For four years I went to college, with limited physical activity. Some days I couldn’t get out of bed. 21 years old and I couldn’t get out of bed. Total lunacy. I had pain everywhere, every tendon, back, hips (bad) upperback. It sucked. I spent every spare moment (every day) studying massage techniques and trying to heal myself. I never gave up. But I suffered alot and will never forget it.
I had suffered for about 6 years, but I was determined and tough. I had been dealt many bad cards in life but I was going to win.
I had won some really hard races, come from behind countless times.
I heard Howard Stern mention Sarno on the radio. I bought the book that day.
I read the book straight through and got very angry.
This is where you come in.
Sarno says you are angry. I was. I bet we both have really good reasons. There is a part of our personalities that is enraged.
I’ve been hit, hurt, lied to, betrayed, left alone, tricked, insulted, degraded. We all have in some way, we can’t change it but being a victim is a choice.
Don’t try to ‘undo’ or ‘let go’ the anger. Not yet. Embrace it. In fact, you need it to win.
Beating TMS is YOUR race, you need to decide, BEFORE the race that you are going to win. NOt see how it goes, not ‘do your best’.
That plan has failed you if you’re here. Take all of the anger, identify your opponent, and kill it.
Punch TMS right in it’s face.
Unless you stop being the ‘coper’ and victim, nothings going to change. Look in the mirror. You have the cure to all your pain, right
here, handed to you by Dr. Sarno. Are you really so helpless that your aren’t going to reach out and take it? Do you really ‘need’ the injury, like I did when my right leg was suddenly fine and then the left hurt?
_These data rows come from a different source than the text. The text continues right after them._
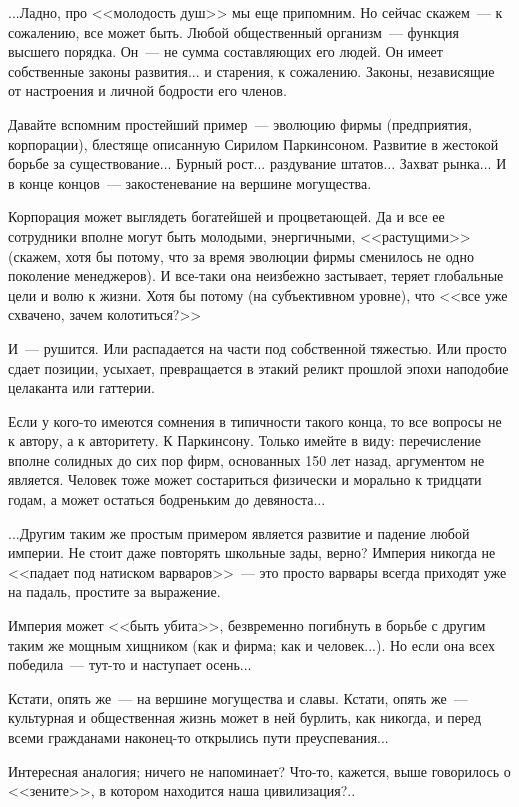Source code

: \documentclass{scrbook}
\newcommand{\flqq}{<<}
\newcommand{\frqq}{>>}
\newcommand{\mdash}{~--- }
\begin{document}
...Ладно, про {\flqq}молодость душ{\frqq} мы еще припомним. Но сейчас скажем{\mdash}к сожалению, все может быть. Любой общественный организм{\mdash}функция высшего порядка. Он{\mdash}не сумма составляющих его людей. Он имеет собственные законы развития... и старения, к сожалению. Законы, независящие от настроения и личной бодрости его членов.

Давайте вспомним простейший пример{\mdash}эволюцию фирмы (предприятия, корпорации), блестяще описанную Сирилом Паркинсоном. Развитие в жестокой борьбе за существование... Бурный рост... раздувание штатов... Захват рынка... И в конце концов{\mdash}закостеневание на вершине могущества.

Корпорация может выглядеть богатейшей и процветающей. Да и все ее сотрудники вполне могут быть молодыми, энергичными, {\flqq}растущими{\frqq} (скажем, хотя бы потому, что за время эволюции фирмы сменилось не одно поколение менеджеров). И все-таки она неизбежно застывает, теряет глобальные цели и волю к жизни. Хотя бы потому (на субъективном уровне), что {\flqq}все уже схвачено, зачем колотиться?{\frqq}

И{\mdash}рушится. Или распадается на части под собственной тяжестью. Или просто сдает позиции, усыхает, превращается в этакий реликт прошлой эпохи наподобие целаканта или гаттерии.

Если у кого-то имеются сомнения в типичности такого конца, то все вопросы не к автору, а к авторитету. К Паркинсону. Только имейте в виду: перечисление вполне солидных до сих пор фирм, основанных 150 лет назад, аргументом не является. Человек тоже может состариться физически и морально к тридцати годам, а может остаться бодреньким до девяноста...

...Другим таким же простым примером является развитие и падение любой империи. Не стоит даже повторять школьные зады, верно? Империя никогда не {\flqq}падает под натиском варваров{\frqq}{\mdash}это просто варвары всегда приходят уже на падаль, простите за выражение.

Империя может {\flqq}быть убита{\frqq}, безвременно погибнуть в борьбе с другим таким же мощным хищником (как и фирма; как и человек...). Но если она всех победила{\mdash}тут-то и наступает осень...

Кстати, опять же{\mdash}на вершине могущества и славы. Кстати, опять же{\mdash}культурная и общественная жизнь может в ней бурлить, как никогда, и перед всеми гражданами наконец-то открылись пути преуспевания...

Интересная аналогия; ничего не напоминает? Что-то, кажется, выше говорилось о {\flqq}зените{\frqq}, в котором находится наша цивилизация?..
\end{document}
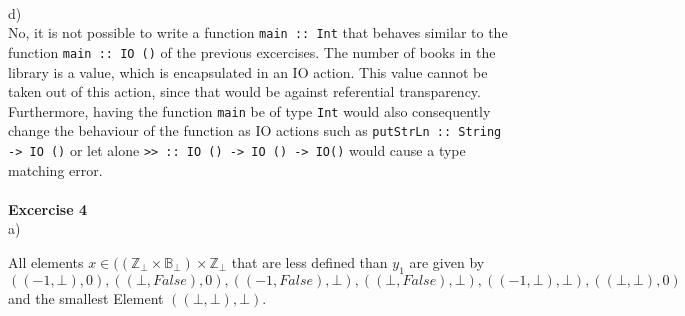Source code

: \documentclass[a4paper,12pt,oneside]{book}
\begin{document}
~\\
d)\\
No, it is not possible to write a function \texttt{main :: Int} that behaves similar to the function \texttt{main :: IO ()} of the previous excercises. The number of books in the library is a value, which is encapsulated in an IO action. This value cannot be taken out of this action, since that would be against referential transparency. Furthermore, having the function \texttt{main} be of type \texttt{Int} would also consequently change the behaviour of the function as IO actions such as \texttt{putStrLn :: String -> IO ()} or let alone \texttt{>> :: IO () -> IO () -> IO()} would cause a type matching error.
~\\
~\\
\textbf{Excercise 4} \\%
a)
\begin{center}
\end{center}

All elements $x \in (( \mathbb{Z}_{\bot} \times \mathbb{B}_{\bot}) \times \mathbb{Z}_{\bot}$ that are less defined than $y_1$ are given by $((-1,\bot),0),((\bot,False),0),((-1,False),\bot),((\bot,False),\bot),((-1,\bot),\bot),((\bot,\bot),0)$ and the smallest Element $((\bot,\bot),\bot)$.
\\
\end{document}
Talk to your brain. Yell at it.
Hate TMS. Kill TMS. Stop ‘coping’ and hiding your natural human emotions. Direct them at TMS. Stop being it’s pathetic victim.
Don’t have sympathy for yourself. YOU are doing this. Hate the part of you that is failing you so much.
If you feel ashamed that you are the cause, good. Stop making everyone think you are suffering, stop making your family worry about you.
I was never afraid to really hate the part of me that was so counter-productive. I accepted my mistake, forgave myself, and fixed it.
This is what worked for me. For the record, (not to sound rude) I’m not interested in others assesment in my tactics. Use it or don’t.
I have introduced Sarno to others and changed their lives.
“The important thing is this: to be able to sacrifice at any moment what we are for what we could become.” Chinese Proverb
I’m now a healthy muscular 27 year old. I’ve made quite a mental and physical transformation. If you have any questions, I’ll answer them, I may sound somewhat harsh in my story but I’m not a jerk.